TASK BRIEF: Lines from the one with "前几天和老同学聊到读研时候的" through the end of the listing below are to be retyped exactly.

RECORDS FOR THIS EXERCISE:
^^^^^^^^
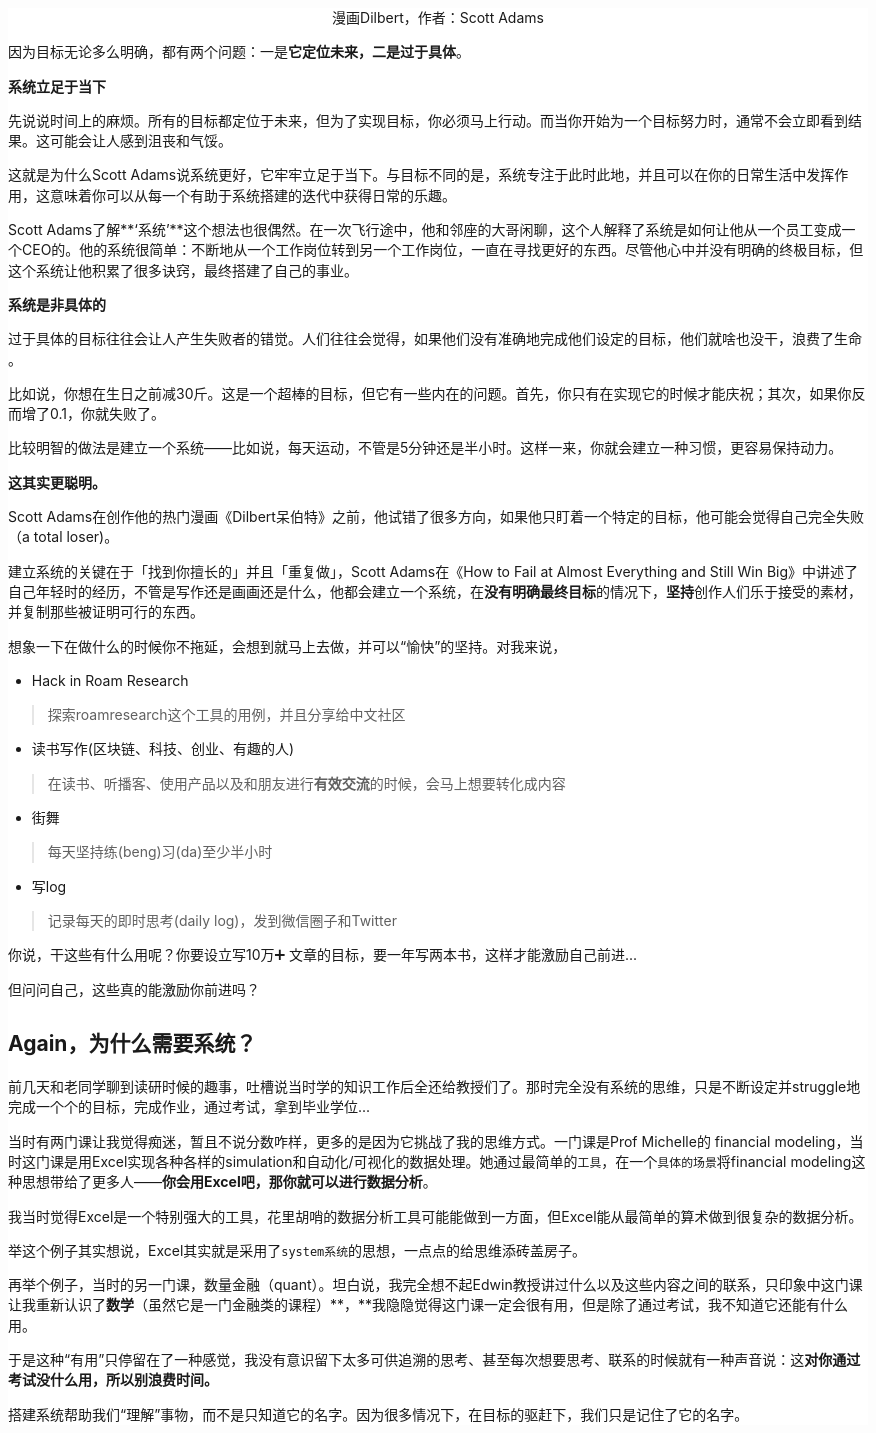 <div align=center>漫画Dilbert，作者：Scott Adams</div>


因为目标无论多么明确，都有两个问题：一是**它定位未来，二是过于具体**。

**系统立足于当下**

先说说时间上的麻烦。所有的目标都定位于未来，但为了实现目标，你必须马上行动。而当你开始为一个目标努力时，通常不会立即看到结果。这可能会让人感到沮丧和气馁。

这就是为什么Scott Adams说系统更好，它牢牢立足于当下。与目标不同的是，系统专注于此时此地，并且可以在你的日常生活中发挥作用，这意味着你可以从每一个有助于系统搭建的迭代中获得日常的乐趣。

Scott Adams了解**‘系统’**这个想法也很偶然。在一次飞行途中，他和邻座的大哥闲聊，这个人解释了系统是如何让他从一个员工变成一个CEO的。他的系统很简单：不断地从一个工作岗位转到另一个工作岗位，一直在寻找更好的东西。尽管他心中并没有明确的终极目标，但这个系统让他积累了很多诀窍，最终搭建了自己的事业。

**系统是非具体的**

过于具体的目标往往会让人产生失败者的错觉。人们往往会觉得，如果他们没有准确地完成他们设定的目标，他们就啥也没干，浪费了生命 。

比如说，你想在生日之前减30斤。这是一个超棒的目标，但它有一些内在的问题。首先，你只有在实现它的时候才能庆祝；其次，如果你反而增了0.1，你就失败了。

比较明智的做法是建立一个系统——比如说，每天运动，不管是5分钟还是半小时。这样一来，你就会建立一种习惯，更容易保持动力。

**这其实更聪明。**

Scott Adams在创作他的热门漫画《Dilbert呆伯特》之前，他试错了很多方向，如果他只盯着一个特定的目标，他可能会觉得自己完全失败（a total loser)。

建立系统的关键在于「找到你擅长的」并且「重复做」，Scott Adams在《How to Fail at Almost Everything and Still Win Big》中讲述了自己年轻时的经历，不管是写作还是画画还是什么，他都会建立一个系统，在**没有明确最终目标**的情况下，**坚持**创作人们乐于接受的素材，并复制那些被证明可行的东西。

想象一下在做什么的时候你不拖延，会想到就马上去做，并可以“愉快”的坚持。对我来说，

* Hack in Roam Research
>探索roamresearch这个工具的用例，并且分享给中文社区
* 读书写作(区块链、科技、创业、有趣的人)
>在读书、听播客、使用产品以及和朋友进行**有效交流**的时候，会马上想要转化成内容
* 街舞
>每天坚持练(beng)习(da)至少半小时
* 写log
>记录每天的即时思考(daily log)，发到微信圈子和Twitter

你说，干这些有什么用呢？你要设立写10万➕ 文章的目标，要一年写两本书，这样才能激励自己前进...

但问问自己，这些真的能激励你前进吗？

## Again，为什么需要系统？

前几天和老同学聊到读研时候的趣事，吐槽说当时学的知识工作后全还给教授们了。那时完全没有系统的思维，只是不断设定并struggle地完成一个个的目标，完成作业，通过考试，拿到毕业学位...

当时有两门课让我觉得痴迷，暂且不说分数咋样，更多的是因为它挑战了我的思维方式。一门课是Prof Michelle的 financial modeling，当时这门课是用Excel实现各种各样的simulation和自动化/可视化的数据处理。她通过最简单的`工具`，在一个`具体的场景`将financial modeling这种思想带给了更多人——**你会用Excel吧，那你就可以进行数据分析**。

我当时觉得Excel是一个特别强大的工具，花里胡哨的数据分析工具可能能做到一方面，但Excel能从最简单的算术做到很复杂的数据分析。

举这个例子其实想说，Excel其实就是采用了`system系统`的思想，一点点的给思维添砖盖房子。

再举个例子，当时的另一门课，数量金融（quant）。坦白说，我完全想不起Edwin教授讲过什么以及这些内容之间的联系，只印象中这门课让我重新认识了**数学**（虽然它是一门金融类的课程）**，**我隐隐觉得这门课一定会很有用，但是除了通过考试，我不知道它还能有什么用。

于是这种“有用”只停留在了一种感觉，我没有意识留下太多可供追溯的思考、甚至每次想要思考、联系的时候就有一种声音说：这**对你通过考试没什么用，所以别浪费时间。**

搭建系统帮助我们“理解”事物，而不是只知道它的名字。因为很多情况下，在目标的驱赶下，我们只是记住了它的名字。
^^^^^^^^
ANSWER FOR THIS EXERCISE:
前几天和老同学聊到读研时候的趣事，吐槽说当时学的知识工作后全还给教授们了。那时完全没有系统的思维，只是不断设定并struggle地完成一个个的目标，完成作业，通过考试，拿到毕业学位...

当时有两门课让我觉得痴迷，暂且不说分数咋样，更多的是因为它挑战了我的思维方式。一门课是Prof Michelle的 financial modeling，当时这门课是用Excel实现各种各样的simulation和自动化/可视化的数据处理。她通过最简单的`工具`，在一个`具体的场景`将financial modeling这种思想带给了更多人——**你会用Excel吧，那你就可以进行数据分析**。

我当时觉得Excel是一个特别强大的工具，花里胡哨的数据分析工具可能能做到一方面，但Excel能从最简单的算术做到很复杂的数据分析。

举这个例子其实想说，Excel其实就是采用了`system系统`的思想，一点点的给思维添砖盖房子。

再举个例子，当时的另一门课，数量金融（quant）。坦白说，我完全想不起Edwin教授讲过什么以及这些内容之间的联系，只印象中这门课让我重新认识了**数学**（虽然它是一门金融类的课程）**，**我隐隐觉得这门课一定会很有用，但是除了通过考试，我不知道它还能有什么用。

于是这种“有用”只停留在了一种感觉，我没有意识留下太多可供追溯的思考、甚至每次想要思考、联系的时候就有一种声音说：这**对你通过考试没什么用，所以别浪费时间。**

搭建系统帮助我们“理解”事物，而不是只知道它的名字。因为很多情况下，在目标的驱赶下，我们只是记住了它的名字。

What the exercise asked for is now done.